Each entry below must be repeated word for word.

Records drawn from a dataset:
--------------------------------
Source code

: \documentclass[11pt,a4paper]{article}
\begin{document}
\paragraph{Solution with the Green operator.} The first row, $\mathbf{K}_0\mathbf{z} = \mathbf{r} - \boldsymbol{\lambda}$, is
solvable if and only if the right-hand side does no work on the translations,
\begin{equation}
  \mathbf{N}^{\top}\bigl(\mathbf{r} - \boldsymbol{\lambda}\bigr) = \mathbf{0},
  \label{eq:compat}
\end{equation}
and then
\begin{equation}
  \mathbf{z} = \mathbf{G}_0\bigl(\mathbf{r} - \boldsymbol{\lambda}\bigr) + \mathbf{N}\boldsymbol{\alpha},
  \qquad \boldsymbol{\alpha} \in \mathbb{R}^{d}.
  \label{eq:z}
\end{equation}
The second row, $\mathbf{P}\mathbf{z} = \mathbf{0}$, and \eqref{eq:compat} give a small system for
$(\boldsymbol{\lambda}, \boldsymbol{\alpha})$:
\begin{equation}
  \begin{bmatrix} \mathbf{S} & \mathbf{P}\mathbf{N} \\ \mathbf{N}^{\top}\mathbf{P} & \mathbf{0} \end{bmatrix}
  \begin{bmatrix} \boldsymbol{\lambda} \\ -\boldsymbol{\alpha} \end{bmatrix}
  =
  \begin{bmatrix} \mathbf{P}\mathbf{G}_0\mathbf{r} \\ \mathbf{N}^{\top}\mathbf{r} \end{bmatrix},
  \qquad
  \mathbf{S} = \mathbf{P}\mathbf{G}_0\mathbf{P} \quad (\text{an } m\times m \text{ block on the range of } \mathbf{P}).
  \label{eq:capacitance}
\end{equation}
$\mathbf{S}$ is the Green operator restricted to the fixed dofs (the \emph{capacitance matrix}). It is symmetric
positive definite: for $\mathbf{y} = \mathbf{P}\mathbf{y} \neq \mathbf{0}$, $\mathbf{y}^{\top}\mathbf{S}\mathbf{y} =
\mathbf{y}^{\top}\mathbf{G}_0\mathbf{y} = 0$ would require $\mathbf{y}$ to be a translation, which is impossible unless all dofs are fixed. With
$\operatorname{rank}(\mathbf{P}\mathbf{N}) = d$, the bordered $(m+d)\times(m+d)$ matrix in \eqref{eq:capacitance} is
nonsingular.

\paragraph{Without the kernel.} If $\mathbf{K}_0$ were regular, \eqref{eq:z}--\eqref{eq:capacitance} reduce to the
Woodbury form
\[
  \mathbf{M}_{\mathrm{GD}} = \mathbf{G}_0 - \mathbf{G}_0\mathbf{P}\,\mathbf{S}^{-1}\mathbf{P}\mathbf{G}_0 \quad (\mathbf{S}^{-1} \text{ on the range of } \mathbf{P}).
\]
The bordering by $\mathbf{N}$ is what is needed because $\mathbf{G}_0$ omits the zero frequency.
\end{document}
--------------------------------
• [Response to this task]:
Source code

: \documentclass[11pt,a4paper]{article}
\begin{document}
\paragraph{Solution with the Green operator.} The first row, $\mathbf{K}_0\mathbf{z} = \mathbf{r} - \boldsymbol{\lambda}$, is
solvable if and only if the right-hand side does no work on the translations,
\begin{equation}
  \mathbf{N}^{\top}\bigl(\mathbf{r} - \boldsymbol{\lambda}\bigr) = \mathbf{0},
  \label{eq:compat}
\end{equation}
and then
\begin{equation}
  \mathbf{z} = \mathbf{G}_0\bigl(\mathbf{r} - \boldsymbol{\lambda}\bigr) + \mathbf{N}\boldsymbol{\alpha},
  \qquad \boldsymbol{\alpha} \in \mathbb{R}^{d}.
  \label{eq:z}
\end{equation}
The second row, $\mathbf{P}\mathbf{z} = \mathbf{0}$, and \eqref{eq:compat} give a small system for
$(\boldsymbol{\lambda}, \boldsymbol{\alpha})$:
\begin{equation}
  \begin{bmatrix} \mathbf{S} & \mathbf{P}\mathbf{N} \\ \mathbf{N}^{\top}\mathbf{P} & \mathbf{0} \end{bmatrix}
  \begin{bmatrix} \boldsymbol{\lambda} \\ -\boldsymbol{\alpha} \end{bmatrix}
  =
  \begin{bmatrix} \mathbf{P}\mathbf{G}_0\mathbf{r} \\ \mathbf{N}^{\top}\mathbf{r} \end{bmatrix},
  \qquad
  \mathbf{S} = \mathbf{P}\mathbf{G}_0\mathbf{P} \quad (\text{an } m\times m \text{ block on the range of } \mathbf{P}).
  \label{eq:capacitance}
\end{equation}
$\mathbf{S}$ is the Green operator restricted to the fixed dofs (the \emph{capacitance matrix}). It is symmetric
positive definite: for $\mathbf{y} = \mathbf{P}\mathbf{y} \neq \mathbf{0}$, $\mathbf{y}^{\top}\mathbf{S}\mathbf{y} =
\mathbf{y}^{\top}\mathbf{G}_0\mathbf{y} = 0$ would require $\mathbf{y}$ to be a translation, which is impossible unless all dofs are fixed. With
$\operatorname{rank}(\mathbf{P}\mathbf{N}) = d$, the bordered $(m+d)\times(m+d)$ matrix in \eqref{eq:capacitance} is
nonsingular.

\paragraph{Without the kernel.} If $\mathbf{K}_0$ were regular, \eqref{eq:z}--\eqref{eq:capacitance} reduce to the
Woodbury form
\[
  \mathbf{M}_{\mathrm{GD}} = \mathbf{G}_0 - \mathbf{G}_0\mathbf{P}\,\mathbf{S}^{-1}\mathbf{P}\mathbf{G}_0 \quad (\mathbf{S}^{-1} \text{ on the range of } \mathbf{P}).
\]
The bordering by $\mathbf{N}$ is what is needed because $\mathbf{G}_0$ omits the zero frequency.
\end{document}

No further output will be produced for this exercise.